He later says that technically you've officially colonized a place when you first grow crops, meaning that he is the first true colonist of Mars.
The sheer audacity of sending a man into orbit with no more protection than a flimsy tarp, alongside the courage of the man in question to go through with the mad scheme. Against all expectations, it works.
Rich Purnell, a seemingly random kid, figures out the exact math for getting the Hermes back to Mars in time to save Watney. "Steely-eyed missile man" is a traditional NASA accolade for someone who comes up with an ingenious solution quickly while under pressure. It's the highest compliment that can be paid to someone at NASA. In the whole story, it's only ever applied to one person: Rich Purnell.
The Hermes crew have a decision to make: They can follow NASA's direct orders and land the ship back on Earth, likely dooming Watney to die on Mars...or they can go along with Purnell's plan, technically commit an act of mutiny, and stay in space for many more months — with all the risks to themselves that the trip would entail — to take their shot at saving their friend. If even one member of the crew decides to go home, they all go home. Despite knowing all the risks and everything they would be giving up, not one member of the crew says "no".
The scene where the Hermes crew picks him up, even if it is made a bit more dramatic than it was in the book, is undeniably awesome.
The entire Hermes crew proves that Watney is not the only guy who can science the shit out of a problem by building a bomb that blows out an airlock and vents out air, which allows the ship to decelerate fast enough to improve the viability of Watney's extraction.
Tony Stark, your lies have been exposed. Mark Watney is Iron Man.
There's something distinctly awesome about Watney proclaiming himself a "Space Pirate".note Since Mars doesn't belong to a country, it legally counts as international waters, and Watney must take control of the Ares 4 MAV without anyone giving him explicit permission to do so, making him technically a pirate. Call him "Captain Blondbeard".

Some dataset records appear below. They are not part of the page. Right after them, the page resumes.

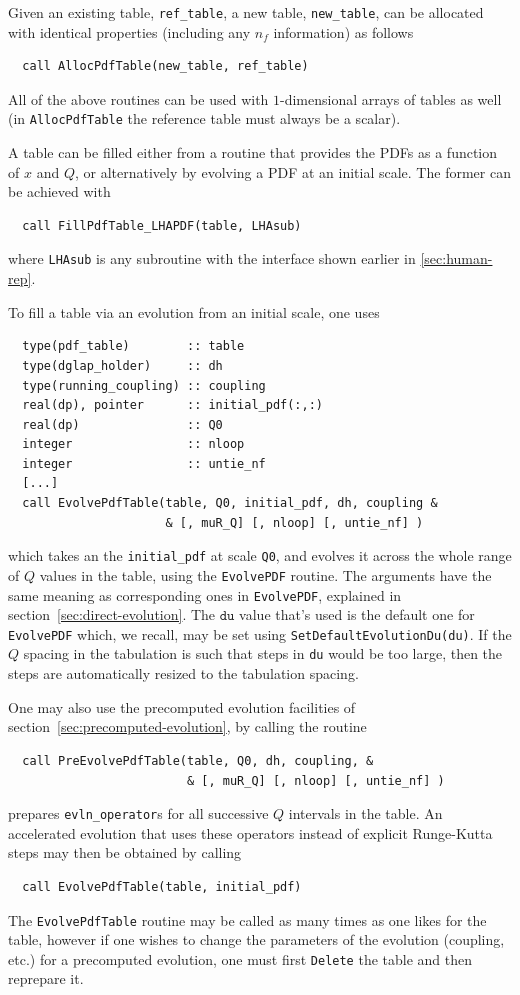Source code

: \documentclass[12pt]{article}
\newcommand{\ttt}[1]{\texttt{#1}}
\begin{document}
Given an existing table, \ttt{ref\_table}, a new table,
\ttt{new\_table}, can be allocated with identical properties
(including any $n_f$ information) as follows
\begin{verbatim}
  call AllocPdfTable(new_table, ref_table)
\end{verbatim}
All of the above routines can be used with $1$-dimensional arrays of
tables as well (in \ttt{AllocPdfTable} the reference table must always
be a scalar).

A table can be filled either from a routine that provides the PDFs as
a function of $x$ and $Q$, or alternatively by evolving a PDF at an
initial scale. The former can be achieved with
\begin{verbatim}
  call FillPdfTable_LHAPDF(table, LHAsub)
\end{verbatim}
where \ttt{LHAsub} is any subroutine with the interface shown earlier
in \ref{sec:human-rep}.

To fill a table via an evolution from an initial scale, one uses 
\begin{verbatim}
  type(pdf_table)        :: table
  type(dglap_holder)     :: dh
  type(running_coupling) :: coupling
  real(dp), pointer      :: initial_pdf(:,:)
  real(dp)               :: Q0
  integer                :: nloop
  integer                :: untie_nf
  [...]
  call EvolvePdfTable(table, Q0, initial_pdf, dh, coupling &
                      & [, muR_Q] [, nloop] [, untie_nf] )
\end{verbatim}
which takes an the \ttt{initial\_pdf} at scale \ttt{Q0}, and evolves
it across the whole range of $Q$ values in the table, using the
\ttt{EvolvePDF} routine. The arguments have the same meaning as
corresponding ones in \ttt{EvolvePDF}, explained in
section~\ref{sec:direct-evolution}. The $\ttt{du}$ value that's used
is the default one for \ttt{EvolvePDF} which, we recall, may be set
using \ttt{SetDefaultEvolutionDu(du)}. If the $Q$ spacing in the
tabulation is such that steps in \ttt{du} would be too large, then the
steps are automatically resized to the tabulation spacing.

One may also use the precomputed evolution facilities of
section~\ref{sec:precomputed-evolution}, by calling the routine
\begin{verbatim}
  call PreEvolvePdfTable(table, Q0, dh, coupling, &
                         & [, muR_Q] [, nloop] [, untie_nf] )
\end{verbatim}
prepares \ttt{evln\_operator}s for all successive $Q$ intervals in the
table. An accelerated evolution that uses these operators instead of
explicit Runge-Kutta steps may then be obtained by calling
\begin{verbatim}
  call EvolvePdfTable(table, initial_pdf)
\end{verbatim}
The \ttt{EvolvePdfTable} routine may be called as many times as one
likes for the table, however if one wishes to change the parameters of
the evolution (coupling, etc.) for a precomputed evolution, one must
first \ttt{Delete} the table and then reprepare it.
\end{document}

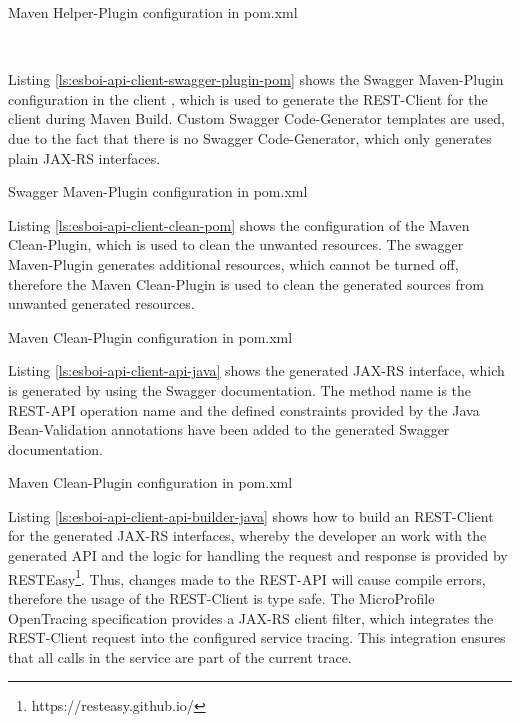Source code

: \begin{listing}[h]
	\caption{Maven Helper-Plugin configuration in pom.xml}
	\label{ls:esboi-api-client-add-sources-pom}
\end{listing}
\ \newpage

Listing \vref{ls:esboi-api-client-swagger-plugin-pom} shows the Swagger Maven-Plugin configuration in the client , which is used to generate the REST-Client for the client during Maven Build. Custom Swagger Code-Generator templates are used, due to the fact that there is no Swagger Code-Generator, which only generates plain JAX-RS interfaces. 

\begin{listing}[h]
	\caption{Swagger Maven-Plugin configuration in pom.xml}
	\label{ls:esboi-api-client-swagger-plugin-pom}
\end{listing}

Listing \vref{ls:esboi-api-client-clean-pom} shows the configuration of the Maven Clean-Plugin, which is used to clean the unwanted resources. The swagger Maven-Plugin generates additional resources, which cannot be turned off, therefore the Maven Clean-Plugin is used to clean the generated sources from unwanted generated resources. 

\begin{listing}[h]
	\caption{Maven Clean-Plugin configuration in pom.xml}
	\label{ls:esboi-api-client-clean-pom}
\end{listing}

Listing \vref{ls:esboi-api-client-api-java} shows the generated JAX-RS interface, which is generated by using the Swagger documentation. The method name is the REST-API operation name and the defined constraints provided by the Java Bean-Validation annotations have been added to the generated Swagger documentation. 

\begin{listing}[h]
	\caption{Maven Clean-Plugin configuration in pom.xml}
	\label{ls:esboi-api-client-api-java}
\end{listing}

Listing \vref{ls:esboi-api-client-api-builder-java} shows how to build an REST-Client for the generated JAX-RS interfaces, whereby the developer an work with the generated API and the logic for handling the request and response is provided by RESTEasy\footnote{https://resteasy.github.io/}. Thus, changes made to the REST-API will cause compile errors, therefore the usage of the REST-Client is type safe. The MicroProfile OpenTracing specification provides a JAX-RS client filter, which integrates the REST-Client request into the configured service tracing. This integration ensures that all calls in the service are part of the current trace.


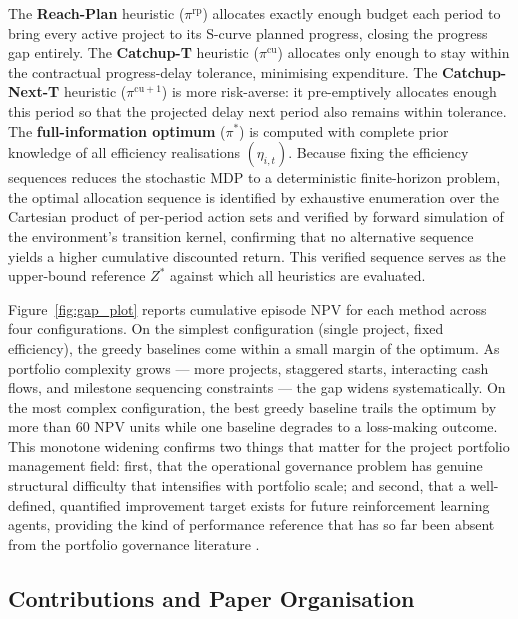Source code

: The \textbf{Reach-Plan} heuristic ($\pi^{\mathrm{rp}}$) allocates
exactly enough budget each period to bring every active project to
its S-curve planned progress, closing the progress gap entirely.
The \textbf{Catchup-T} heuristic ($\pi^{\mathrm{cu}}$) allocates
only enough to stay within the contractual progress-delay tolerance,
minimising expenditure. The \textbf{Catchup-Next-T} heuristic
($\pi^{\mathrm{cu}+1}$) is more risk-averse: it pre-emptively
allocates enough this period so that the projected delay next period
also remains within tolerance. The \textbf{full-information optimum}
($\pi^*$) is computed with complete prior knowledge of all efficiency
realisations $(\eta_{i,t})$. Because fixing the efficiency sequences
reduces the stochastic MDP to a deterministic finite-horizon problem,
the optimal allocation sequence is identified by exhaustive enumeration
over the Cartesian product of per-period action sets and verified by
forward simulation of the environment's transition kernel, confirming
that no alternative sequence yields a higher cumulative discounted
return. This verified sequence serves as the upper-bound reference
$Z^*$ against which all heuristics are evaluated.

Figure~\ref{fig:gap_plot} reports cumulative episode NPV for each
method across four configurations. On the simplest configuration
(single project, fixed efficiency), the greedy baselines come within
a small margin of the optimum. As portfolio complexity grows --- more
projects, staggered starts, interacting cash flows, and milestone
sequencing constraints --- the gap widens systematically. On the most
complex configuration, the best greedy baseline trails the optimum
by more than 60 NPV units while one baseline degrades to a
loss-making outcome. This monotone widening confirms two things that
matter for the project portfolio management field: first, that the
operational governance problem has genuine structural difficulty that
intensifies with portfolio scale; and second, that a well-defined,
quantified improvement target exists for future reinforcement learning
agents, providing the kind of performance reference that has so far
been absent from the portfolio governance literature
\citep{Mariani2026, Pompei2026}.

\subsection{Contributions and Paper Organisation}
\label{subsec:organisation}

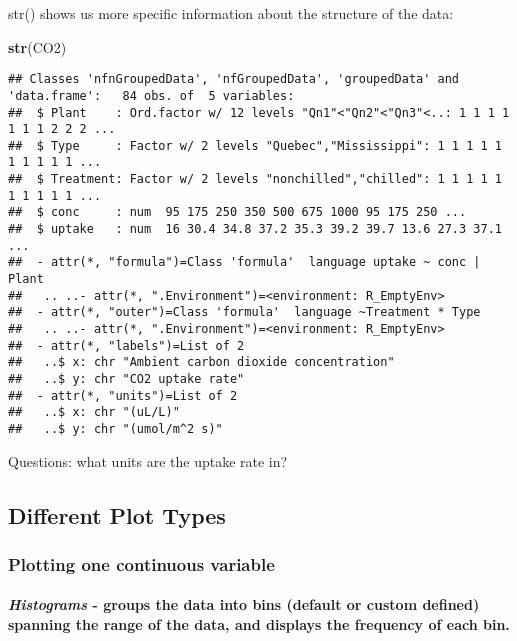 \documentclass[]{article}
\newenvironment{Shaded}{\begin{snugshade}}{\end{snugshade}}
\newcommand{\KeywordTok}[1]{\textcolor[rgb]{0.13,0.29,0.53}{\textbf{#1}}}
\newcommand{\NormalTok}[1]{#1}
\let\oldparagraph\paragraph
\renewcommand{\paragraph}[1]{\oldparagraph{#1}\mbox{}}
\begin{document}
str() shows us more specific information about the structure of the
data:

\begin{Shaded}
\begin{Highlighting}[]
\KeywordTok{str}\NormalTok{(CO2)}
\end{Highlighting}
\end{Shaded}

\begin{verbatim}
## Classes 'nfnGroupedData', 'nfGroupedData', 'groupedData' and 'data.frame':   84 obs. of  5 variables:
##  $ Plant    : Ord.factor w/ 12 levels "Qn1"<"Qn2"<"Qn3"<..: 1 1 1 1 1 1 1 2 2 2 ...
##  $ Type     : Factor w/ 2 levels "Quebec","Mississippi": 1 1 1 1 1 1 1 1 1 1 ...
##  $ Treatment: Factor w/ 2 levels "nonchilled","chilled": 1 1 1 1 1 1 1 1 1 1 ...
##  $ conc     : num  95 175 250 350 500 675 1000 95 175 250 ...
##  $ uptake   : num  16 30.4 34.8 37.2 35.3 39.2 39.7 13.6 27.3 37.1 ...
##  - attr(*, "formula")=Class 'formula'  language uptake ~ conc | Plant
##   .. ..- attr(*, ".Environment")=<environment: R_EmptyEnv> 
##  - attr(*, "outer")=Class 'formula'  language ~Treatment * Type
##   .. ..- attr(*, ".Environment")=<environment: R_EmptyEnv> 
##  - attr(*, "labels")=List of 2
##   ..$ x: chr "Ambient carbon dioxide concentration"
##   ..$ y: chr "CO2 uptake rate"
##  - attr(*, "units")=List of 2
##   ..$ x: chr "(uL/L)"
##   ..$ y: chr "(umol/m^2 s)"
\end{verbatim}

Questions: what units are the uptake rate in?

\hypertarget{different-plot-types}{%
\subsection{Different Plot Types}\label{different-plot-types}}

\hypertarget{plotting-one-continuous-variable}{%
\subsubsection{Plotting one continuous
variable}\label{plotting-one-continuous-variable}}

\hypertarget{histograms---groups-the-data-into-bins-default-or-custom-defined-spanning-the-range-of-the-data-and-displays-the-frequency-of-each-bin.}{%
\paragraph{\texorpdfstring{\emph{Histograms} - groups the data into bins
(default or custom defined) spanning the range of the data, and displays
the frequency of each
bin.}{Histograms - groups the data into bins (default or custom defined) spanning the range of the data, and displays the frequency of each bin.}}\label{histograms---groups-the-data-into-bins-default-or-custom-defined-spanning-the-range-of-the-data-and-displays-the-frequency-of-each-bin.}}
\end{document}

Space exploration is inherently awesome, but Watney takes it to eleven. Doubly awesome in the book, where Watney explains that he never expected to be "the first" at anything. He was on the third manned mission to Mars, and wasn't even first out on his own trip. Instead, he accumulates a massive number of "firsts" during his ordeal. Even the Hermes crew get in on it, being the first crew to go to Mars twice, something even Watney cannot lay claim to.
Watney: Everywhere I go, I'm the first. It's a strange feeling. Step outside the rover? First guy to be there. Climb that hill? First guy to do that. Four and a half billion years, nobody here. And now, me. I'm the first person to be alone on an entire planet.